Conversations Table Schema

The conversations table — schema design for the inbox

One query must return Alice's full conversation list, sorted by most recent first. The schema must support that without N+1 lookups.


What the inbox query needs

Alice opens WhatsApp. Her client needs:

For user_id = alice:
  → all conversation rows
  → sorted by last_message_timestamp, most recent first
  → paginated: top 20 first, more on scroll
  → each row contains: conv_id, last_message_preview, last_ts, unread_count

Everything needed to render the inbox in a single query. No follow-up lookups per row.


Schema design

Table: conversations

PK (partition key) = user_id
SK (sort key)      = last_message_timestamp

Attributes:
  conv_id
  last_message_preview
  unread_count

The partition key is user_id alone — not user_id + conv_id. If you combined both into the partition key, you'd need to know the conv_id upfront to query the row, which defeats the purpose. You'd be back to N+1.

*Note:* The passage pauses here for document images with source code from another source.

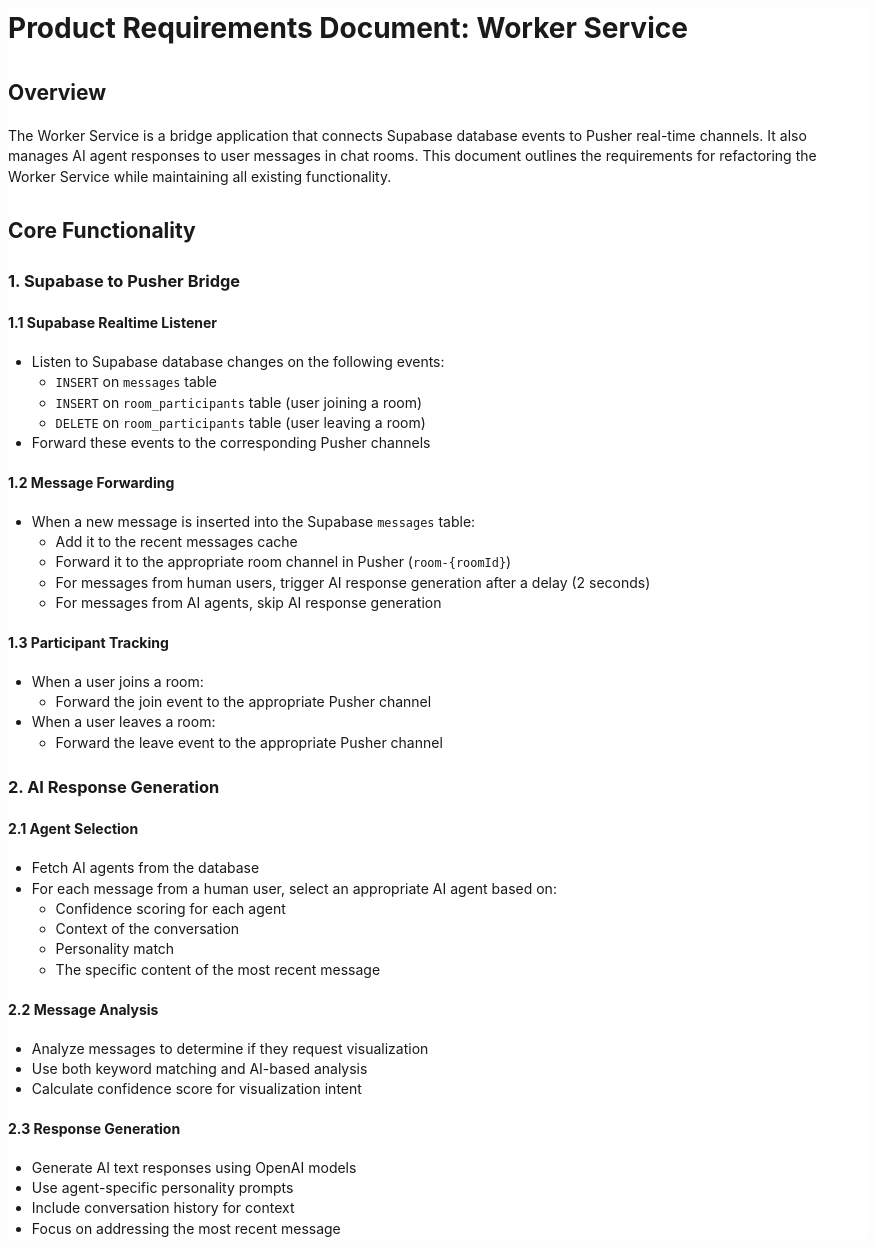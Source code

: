 # Product Requirements Document: Worker Service

## Overview
The Worker Service is a bridge application that connects Supabase database events to Pusher real-time channels. It also manages AI agent responses to user messages in chat rooms. This document outlines the requirements for refactoring the Worker Service while maintaining all existing functionality.

## Core Functionality

### 1. Supabase to Pusher Bridge

#### 1.1 Supabase Realtime Listener
- Listen to Supabase database changes on the following events:
  - `INSERT` on `messages` table
  - `INSERT` on `room_participants` table (user joining a room)
  - `DELETE` on `room_participants` table (user leaving a room)
- Forward these events to the corresponding Pusher channels

#### 1.2 Message Forwarding
- When a new message is inserted into the Supabase `messages` table:
  - Add it to the recent messages cache
  - Forward it to the appropriate room channel in Pusher (`room-{roomId}`)
  - For messages from human users, trigger AI response generation after a delay (2 seconds)
  - For messages from AI agents, skip AI response generation

#### 1.3 Participant Tracking
- When a user joins a room:
  - Forward the join event to the appropriate Pusher channel
- When a user leaves a room:
  - Forward the leave event to the appropriate Pusher channel

### 2. AI Response Generation

#### 2.1 Agent Selection
- Fetch AI agents from the database
- For each message from a human user, select an appropriate AI agent based on:
  - Confidence scoring for each agent
  - Context of the conversation
  - Personality match
  - The specific content of the most recent message

#### 2.2 Message Analysis
- Analyze messages to determine if they request visualization
- Use both keyword matching and AI-based analysis
- Calculate confidence score for visualization intent

#### 2.3 Response Generation
- Generate AI text responses using OpenAI models
- Use agent-specific personality prompts
- Include conversation history for context
- Focus on addressing the most recent message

With PK = user_id, a single query fetches every row for Alice:

GET all rows WHERE PK = alice
ORDER BY SK DESC
LIMIT 20

Returns Alice's 20 most recent conversations in one round trip.


Why the sort key choice matters

The sort key determines how rows are physically ordered within Alice's partition. DynamoDB (and Cassandra) store rows sorted by SK on disk — so the database can return them in order without scanning and sorting at query time.

If SK is last_message_timestamp, the most recent conversation is always at the top. The inbox query is a simple range scan from the top of Alice's partition.

This is the right shape for the read path. But the SK choice has a significant cost on the write path — covered in the next file.

Interview framing

"PK is user_id — gives us all conversations for a user in one query. SK is last_message_timestamp — gives us sort order for free. Attributes store the denormalized preview data so we never need to join to the messages table."